IMHO this is perfectly acceptable behaviour for a `map` function, since that
name has gained the connotation that its purpose is to transform one
'collection' (Functor; whatever) into another, by pointwise, _independent_
applications of the given function. Providing a function/action which breaks
this independence (by writing to the same handle) breaks this implicit
meaning. Heck, I'd consider it a code smell to combine interfering actions
like this using a _non-concurrent_ `map` function; I would prefer to define a
separate function to make this distinction explicit, e.g.

    
    
        -- Like 'map', but function invocations may interfere with each other (you've been warned!)
        runAtOnce = map
    

When using `map` functions (which is a lot!) I subconsciously treat it as if
it will be executed concurrently, in parallel, in any order. Consider that
even an imperative languages like Javascript provide a separate `forEach`
function, to prevent "abuses" of `map`. Even Emacs Lisp, not the most highly
regarded language, provides separate `mapcar` and `mapc` functions for this
reason.

With that said, I recognise that there's a problem here; but the problem seems
to be 'mapping a self-interfering function'. If we try to make it non-
interfering, we see that it's due to the use of a shared global value
(`stdout`); another code smell!

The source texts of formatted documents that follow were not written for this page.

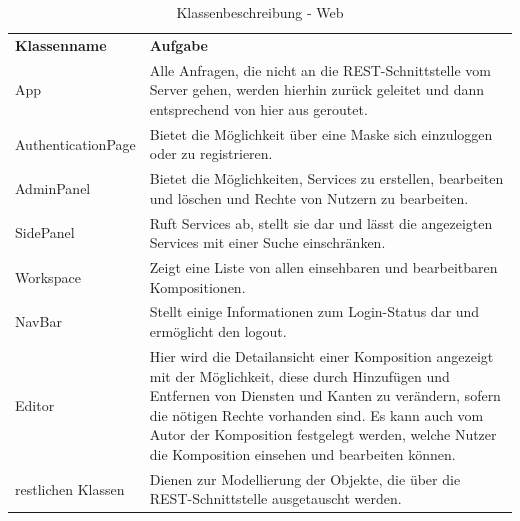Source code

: \begin{table}[h]
	\centering
	\begin{tabularx}{\textwidth}{X X}
		\rowcolor[HTML]{C0C0C0} 
		\textbf{Klassenname} & \textbf{Aufgabe} \\
		App & Alle Anfragen, die nicht an die REST-Schnittstelle vom Server gehen, werden hierhin zurück geleitet
		und dann entsprechend von hier aus geroutet. \\
		\rowcolor[HTML]{E7E7E7} 
		AuthenticationPage & Bietet die Möglichkeit über eine Maske sich einzuloggen oder zu registrieren. \\
		AdminPanel & Bietet die Möglichkeiten, Services zu erstellen, bearbeiten und löschen und Rechte von Nutzern zu bearbeiten. \\
		\rowcolor[HTML]{E7E7E7} 
		SidePanel & Ruft Services ab, stellt sie dar und lässt die angezeigten Services mit einer Suche einschränken. \\
		Workspace & Zeigt eine Liste von allen einsehbaren und bearbeitbaren Kompositionen. \\
		\rowcolor[HTML]{E7E7E7} 
		NavBar & Stellt einige Informationen zum Login-Status dar und ermöglicht den logout. \\
		Editor & Hier wird die Detailansicht einer Komposition angezeigt mit der Möglichkeit, diese durch Hinzufügen und Entfernen von
		Diensten und Kanten zu verändern, sofern die nötigen Rechte vorhanden sind. Es kann auch vom Autor der Komposition festgelegt
		werden, welche Nutzer die Komposition einsehen und bearbeiten können. \\
		\rowcolor[HTML]{E7E7E7} 
		restlichen Klassen & Dienen zur Modellierung der Objekte, die über die REST-Schnittstelle ausgetauscht werden. 
	\end{tabularx}
	\caption{Klassenbeschreibung - Web}
	\label{table:klassenbeschreibung-web}
\end{table}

Whilst stdout is append-only, it's still
mutable, so I'd try to remove this shared mutable state. Message passing is
one alternative, where we can have each call/action explicitly take in the
handle, then pass it along (either directly, or via some sort of "trampoline",
like an MVar). This way we get the "concurrent from the outside, single-
threaded on the inside" behaviour of actor systems like Erlang. In particular,
it's easy to make sure the handle _only_ get passed along when we're
'finished' with it (i.e. we've written a complete "block" of output).

------
divs1210
Thread-unsafe `println` is one of Clojure's quirks too!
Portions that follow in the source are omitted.